Here, we share 7 top trends shaping the asset management industry today—and the steps asset managers can take to harness them.
Software Takes Canter Stage in Asset Management
Software is eating the world and the asset management industry is no exception. Technology-led distribution from turnkey asset management platforms to robo-advisors are now major drivers of investment strategy delivery.
As AI adoption accelerates and index-based strategies grow, asset managers are shifting to data-driven and rules-based models—bringing both new efficiencies and risks.
AI Adoption
Asset managers are integrating AI into their investment processes, risk management, and client service. Our latest research found that more than half (55%) of asset managers believe generative AI will transform the industry in the next three years.

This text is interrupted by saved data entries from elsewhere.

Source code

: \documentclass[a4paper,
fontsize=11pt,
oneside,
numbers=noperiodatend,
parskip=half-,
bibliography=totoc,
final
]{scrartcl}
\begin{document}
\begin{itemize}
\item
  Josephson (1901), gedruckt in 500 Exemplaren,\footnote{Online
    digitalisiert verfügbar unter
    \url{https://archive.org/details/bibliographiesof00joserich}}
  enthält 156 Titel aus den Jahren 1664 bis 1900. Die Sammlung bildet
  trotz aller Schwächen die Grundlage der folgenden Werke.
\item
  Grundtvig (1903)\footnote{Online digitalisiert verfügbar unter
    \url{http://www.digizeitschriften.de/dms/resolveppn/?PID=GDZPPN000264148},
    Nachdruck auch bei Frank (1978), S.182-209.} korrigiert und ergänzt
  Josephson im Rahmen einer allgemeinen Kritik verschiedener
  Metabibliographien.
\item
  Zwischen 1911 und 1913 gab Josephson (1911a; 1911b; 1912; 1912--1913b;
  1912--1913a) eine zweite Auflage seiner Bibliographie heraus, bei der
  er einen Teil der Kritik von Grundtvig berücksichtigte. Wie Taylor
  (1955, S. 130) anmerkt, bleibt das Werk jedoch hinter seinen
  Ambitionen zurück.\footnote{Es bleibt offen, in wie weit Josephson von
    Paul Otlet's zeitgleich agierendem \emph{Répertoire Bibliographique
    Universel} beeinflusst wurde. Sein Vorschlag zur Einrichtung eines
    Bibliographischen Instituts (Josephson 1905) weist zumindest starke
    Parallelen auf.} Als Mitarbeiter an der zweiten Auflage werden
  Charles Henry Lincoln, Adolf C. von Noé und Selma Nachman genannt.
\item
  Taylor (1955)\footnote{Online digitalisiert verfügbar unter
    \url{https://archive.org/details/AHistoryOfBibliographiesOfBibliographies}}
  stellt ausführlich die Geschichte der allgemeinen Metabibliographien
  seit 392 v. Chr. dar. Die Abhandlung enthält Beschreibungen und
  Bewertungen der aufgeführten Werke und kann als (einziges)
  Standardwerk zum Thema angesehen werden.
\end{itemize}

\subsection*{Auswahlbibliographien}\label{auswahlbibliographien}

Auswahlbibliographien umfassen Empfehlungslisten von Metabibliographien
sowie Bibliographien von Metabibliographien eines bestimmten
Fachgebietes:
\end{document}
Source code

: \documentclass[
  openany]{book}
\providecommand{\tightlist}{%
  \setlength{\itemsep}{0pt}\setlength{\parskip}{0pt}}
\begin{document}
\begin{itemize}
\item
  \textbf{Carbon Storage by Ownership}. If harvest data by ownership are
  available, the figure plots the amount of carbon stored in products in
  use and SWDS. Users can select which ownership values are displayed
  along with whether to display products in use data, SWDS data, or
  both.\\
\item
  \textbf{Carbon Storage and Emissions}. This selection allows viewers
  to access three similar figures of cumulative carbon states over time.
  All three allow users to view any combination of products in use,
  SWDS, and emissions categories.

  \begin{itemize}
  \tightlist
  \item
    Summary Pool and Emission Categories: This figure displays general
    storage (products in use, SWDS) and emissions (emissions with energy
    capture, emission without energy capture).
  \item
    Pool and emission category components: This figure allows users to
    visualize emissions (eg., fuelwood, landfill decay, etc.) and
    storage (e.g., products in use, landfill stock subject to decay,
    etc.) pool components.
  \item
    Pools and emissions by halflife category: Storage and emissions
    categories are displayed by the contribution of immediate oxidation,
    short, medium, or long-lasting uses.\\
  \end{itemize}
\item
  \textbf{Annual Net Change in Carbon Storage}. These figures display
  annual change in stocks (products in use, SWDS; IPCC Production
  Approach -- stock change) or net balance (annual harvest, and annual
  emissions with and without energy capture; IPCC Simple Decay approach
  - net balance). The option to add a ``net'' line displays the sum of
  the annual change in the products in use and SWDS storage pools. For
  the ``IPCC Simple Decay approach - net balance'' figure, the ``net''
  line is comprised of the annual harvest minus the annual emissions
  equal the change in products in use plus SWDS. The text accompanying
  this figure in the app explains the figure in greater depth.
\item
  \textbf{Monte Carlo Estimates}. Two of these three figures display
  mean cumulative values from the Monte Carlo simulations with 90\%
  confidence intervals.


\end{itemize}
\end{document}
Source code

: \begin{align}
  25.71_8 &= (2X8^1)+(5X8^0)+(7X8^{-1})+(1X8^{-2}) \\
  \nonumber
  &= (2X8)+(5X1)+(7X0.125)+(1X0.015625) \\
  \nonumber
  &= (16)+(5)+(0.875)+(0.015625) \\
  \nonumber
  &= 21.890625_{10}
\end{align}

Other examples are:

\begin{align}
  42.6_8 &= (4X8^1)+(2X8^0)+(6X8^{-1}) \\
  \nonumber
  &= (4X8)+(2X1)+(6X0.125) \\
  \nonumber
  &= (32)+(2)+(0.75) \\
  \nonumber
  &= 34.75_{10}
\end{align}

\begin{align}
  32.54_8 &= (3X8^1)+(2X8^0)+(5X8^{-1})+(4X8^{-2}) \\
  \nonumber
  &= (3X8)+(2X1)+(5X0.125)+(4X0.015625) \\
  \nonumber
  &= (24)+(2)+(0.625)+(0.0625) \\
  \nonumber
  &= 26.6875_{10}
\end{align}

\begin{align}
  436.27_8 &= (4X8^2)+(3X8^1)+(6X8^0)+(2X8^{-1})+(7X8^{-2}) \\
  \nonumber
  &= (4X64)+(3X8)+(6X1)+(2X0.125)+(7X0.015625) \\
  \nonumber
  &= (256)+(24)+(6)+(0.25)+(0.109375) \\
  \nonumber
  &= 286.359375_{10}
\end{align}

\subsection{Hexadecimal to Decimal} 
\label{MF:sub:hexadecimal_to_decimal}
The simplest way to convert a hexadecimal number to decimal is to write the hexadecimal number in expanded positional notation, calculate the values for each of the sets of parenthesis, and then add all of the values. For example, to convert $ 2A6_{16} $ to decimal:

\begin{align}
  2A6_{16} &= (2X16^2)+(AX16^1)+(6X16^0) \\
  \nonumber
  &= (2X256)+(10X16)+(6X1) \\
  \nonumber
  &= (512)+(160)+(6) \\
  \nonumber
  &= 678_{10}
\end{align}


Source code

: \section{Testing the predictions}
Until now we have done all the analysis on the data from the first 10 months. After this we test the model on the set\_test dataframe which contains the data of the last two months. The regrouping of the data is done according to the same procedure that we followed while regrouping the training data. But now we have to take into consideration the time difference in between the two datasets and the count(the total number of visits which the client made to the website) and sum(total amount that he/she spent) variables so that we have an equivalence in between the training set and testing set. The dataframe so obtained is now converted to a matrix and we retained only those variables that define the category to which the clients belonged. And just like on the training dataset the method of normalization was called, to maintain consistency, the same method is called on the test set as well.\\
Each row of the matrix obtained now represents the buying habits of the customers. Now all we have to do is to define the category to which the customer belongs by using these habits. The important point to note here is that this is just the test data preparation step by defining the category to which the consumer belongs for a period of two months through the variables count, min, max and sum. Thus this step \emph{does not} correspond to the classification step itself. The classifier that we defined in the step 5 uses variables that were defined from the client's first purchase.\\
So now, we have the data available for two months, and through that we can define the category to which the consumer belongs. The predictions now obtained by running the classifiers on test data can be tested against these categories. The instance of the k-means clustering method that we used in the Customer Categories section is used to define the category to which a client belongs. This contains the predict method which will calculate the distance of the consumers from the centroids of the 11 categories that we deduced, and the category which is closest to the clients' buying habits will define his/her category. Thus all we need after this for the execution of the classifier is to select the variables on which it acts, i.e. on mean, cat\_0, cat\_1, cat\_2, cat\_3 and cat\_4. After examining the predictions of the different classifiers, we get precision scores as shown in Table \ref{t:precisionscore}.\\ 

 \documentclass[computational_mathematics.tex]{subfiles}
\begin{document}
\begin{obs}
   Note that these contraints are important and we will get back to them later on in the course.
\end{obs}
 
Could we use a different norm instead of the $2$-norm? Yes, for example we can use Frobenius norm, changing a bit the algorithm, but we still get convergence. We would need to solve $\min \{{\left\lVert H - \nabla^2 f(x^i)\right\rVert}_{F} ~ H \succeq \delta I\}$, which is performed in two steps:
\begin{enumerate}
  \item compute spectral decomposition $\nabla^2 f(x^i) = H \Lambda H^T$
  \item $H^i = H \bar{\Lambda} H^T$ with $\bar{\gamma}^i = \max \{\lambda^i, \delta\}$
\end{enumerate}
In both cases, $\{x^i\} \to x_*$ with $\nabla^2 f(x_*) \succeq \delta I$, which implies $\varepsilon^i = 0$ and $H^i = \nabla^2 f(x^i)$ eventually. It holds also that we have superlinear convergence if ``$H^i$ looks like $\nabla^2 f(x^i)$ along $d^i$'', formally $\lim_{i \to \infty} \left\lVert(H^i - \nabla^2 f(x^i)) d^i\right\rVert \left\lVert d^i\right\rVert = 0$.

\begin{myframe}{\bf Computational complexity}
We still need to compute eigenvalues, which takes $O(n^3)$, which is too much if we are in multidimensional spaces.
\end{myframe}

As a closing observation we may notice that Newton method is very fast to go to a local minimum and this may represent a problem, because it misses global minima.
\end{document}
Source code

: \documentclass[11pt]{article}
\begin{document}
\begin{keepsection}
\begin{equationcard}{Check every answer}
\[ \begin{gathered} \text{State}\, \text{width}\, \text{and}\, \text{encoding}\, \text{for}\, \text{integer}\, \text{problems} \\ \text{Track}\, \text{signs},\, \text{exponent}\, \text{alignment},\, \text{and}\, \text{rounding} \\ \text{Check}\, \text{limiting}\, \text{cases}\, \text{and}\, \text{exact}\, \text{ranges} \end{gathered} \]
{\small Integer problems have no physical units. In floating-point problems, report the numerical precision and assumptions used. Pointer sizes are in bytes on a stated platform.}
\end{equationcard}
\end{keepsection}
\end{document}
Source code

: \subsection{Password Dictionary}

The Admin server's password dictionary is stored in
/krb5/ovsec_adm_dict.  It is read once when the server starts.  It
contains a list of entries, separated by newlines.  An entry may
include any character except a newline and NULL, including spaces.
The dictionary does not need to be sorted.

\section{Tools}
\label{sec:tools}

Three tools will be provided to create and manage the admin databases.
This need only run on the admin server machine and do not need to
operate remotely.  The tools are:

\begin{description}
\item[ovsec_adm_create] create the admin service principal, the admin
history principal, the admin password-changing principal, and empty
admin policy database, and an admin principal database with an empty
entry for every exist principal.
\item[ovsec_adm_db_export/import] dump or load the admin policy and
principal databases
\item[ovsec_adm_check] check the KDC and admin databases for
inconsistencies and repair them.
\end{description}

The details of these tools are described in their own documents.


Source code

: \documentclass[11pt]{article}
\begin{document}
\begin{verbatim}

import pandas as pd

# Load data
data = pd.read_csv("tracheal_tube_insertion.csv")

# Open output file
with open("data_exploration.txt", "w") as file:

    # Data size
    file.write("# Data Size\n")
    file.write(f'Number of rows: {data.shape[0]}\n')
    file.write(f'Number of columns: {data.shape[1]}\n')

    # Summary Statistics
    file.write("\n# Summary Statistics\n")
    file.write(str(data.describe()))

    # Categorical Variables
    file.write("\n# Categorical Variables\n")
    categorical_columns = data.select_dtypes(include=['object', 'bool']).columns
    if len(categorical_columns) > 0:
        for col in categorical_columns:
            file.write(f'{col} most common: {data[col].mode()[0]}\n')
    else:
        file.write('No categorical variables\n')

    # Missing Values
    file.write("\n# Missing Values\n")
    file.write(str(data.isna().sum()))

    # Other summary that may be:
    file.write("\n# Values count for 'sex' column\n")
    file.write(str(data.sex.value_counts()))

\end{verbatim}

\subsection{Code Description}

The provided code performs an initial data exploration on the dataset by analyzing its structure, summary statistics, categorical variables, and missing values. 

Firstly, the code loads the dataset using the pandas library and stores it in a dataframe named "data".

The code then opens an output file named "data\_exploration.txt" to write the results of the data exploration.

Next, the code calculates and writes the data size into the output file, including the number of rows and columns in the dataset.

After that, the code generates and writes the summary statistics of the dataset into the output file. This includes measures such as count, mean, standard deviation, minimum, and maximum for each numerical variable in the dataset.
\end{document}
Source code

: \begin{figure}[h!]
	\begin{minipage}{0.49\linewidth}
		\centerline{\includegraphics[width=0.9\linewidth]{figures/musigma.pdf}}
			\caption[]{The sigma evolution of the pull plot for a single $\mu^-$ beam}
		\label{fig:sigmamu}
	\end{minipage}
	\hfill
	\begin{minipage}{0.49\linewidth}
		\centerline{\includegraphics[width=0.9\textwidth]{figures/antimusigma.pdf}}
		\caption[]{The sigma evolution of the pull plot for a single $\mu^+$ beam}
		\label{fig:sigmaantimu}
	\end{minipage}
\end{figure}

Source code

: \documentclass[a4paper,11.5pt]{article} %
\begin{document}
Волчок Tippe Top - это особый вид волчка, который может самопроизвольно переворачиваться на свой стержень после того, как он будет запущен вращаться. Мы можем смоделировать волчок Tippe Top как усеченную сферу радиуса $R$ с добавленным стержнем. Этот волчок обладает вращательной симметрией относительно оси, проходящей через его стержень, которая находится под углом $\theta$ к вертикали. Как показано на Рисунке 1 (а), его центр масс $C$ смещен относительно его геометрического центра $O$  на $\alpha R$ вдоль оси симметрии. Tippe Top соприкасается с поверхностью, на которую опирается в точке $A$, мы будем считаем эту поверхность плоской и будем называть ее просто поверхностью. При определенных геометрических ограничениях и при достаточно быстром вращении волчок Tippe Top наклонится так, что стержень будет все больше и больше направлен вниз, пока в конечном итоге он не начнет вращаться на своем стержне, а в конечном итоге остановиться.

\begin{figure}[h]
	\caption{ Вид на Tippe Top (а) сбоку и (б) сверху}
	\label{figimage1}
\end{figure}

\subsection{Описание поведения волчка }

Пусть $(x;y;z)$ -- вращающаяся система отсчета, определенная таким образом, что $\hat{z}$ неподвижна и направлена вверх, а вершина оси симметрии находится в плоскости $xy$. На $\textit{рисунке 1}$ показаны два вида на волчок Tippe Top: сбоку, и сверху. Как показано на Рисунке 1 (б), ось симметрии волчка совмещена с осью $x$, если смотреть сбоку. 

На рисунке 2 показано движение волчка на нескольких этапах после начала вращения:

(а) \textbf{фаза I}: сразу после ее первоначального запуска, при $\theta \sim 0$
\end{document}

Among the asset managers we surveyed, 64% indicated that they are either likely or extremely likely to add more AI capabilities into their workflows in the next 12 months. While AI can support a wide range of tasks, the top AI use case among this group was research (35%).
But opportunities can come with risks. AI adoption may increase the frequency and sophistication of cyberattacks. Our analysts estimate the cost of a particular data breach is almost 50% higher for companies not using security AI and automation in their cybersecurity practices.
Indexes
Indexes have evolved from market barometers, to measures of relative performance, to the blueprint for all forms of investment strategies. Indexes are effectively “code” for portfolio construction—delivering rules-based, transparent, and repeatable processes.
The decades-long shift in investor preferences from active to passive management represents the translation of human-led investment strategies into rules-based algorithms. As of December 2025, total assets under management in passively managed U.S. mutual funds and ETFs had grown to USD 19.4 trillion, while total assets in actively funds measured in at USD 16.0 trillion.
In Europe, active strategies continue to dominate. By the end of September 2025, total assets in active mutual funds and exchange-traded funds stood at around EUR 9.3 trillion, while passive assets totaled EUR 4.1 trillion.
Model Portfolios
More advisors are choosing to leave portfolio construction to the professionals and allocating their clients’ assets to model portfolios. Among the asset managers we surveyed, 59% reported an increase in advisor demand for model portfolios compared with three years ago.
Robo-Advisors
Automated investment platforms are rising in popularity, creating opportunities for more accessible and affordable financial advice. Our assessments of the best robo-advisors focus on factors that most directly help investors reach their financial goals: fees, quality of portfolio construction and investment advice, and financial planning tools.
Direct Indexing
Once exclusive to wealthy individuals, personalized indexing strategies are now accessible to a broader audience, thanks to a combination of commission-free trading, the availability of fractional shares, and technological advancements.
Tax management is likely the most obvious attraction of direct indexing, but it also appeals to clients who have unique preferences that they would like to express in a more personalized portfolio.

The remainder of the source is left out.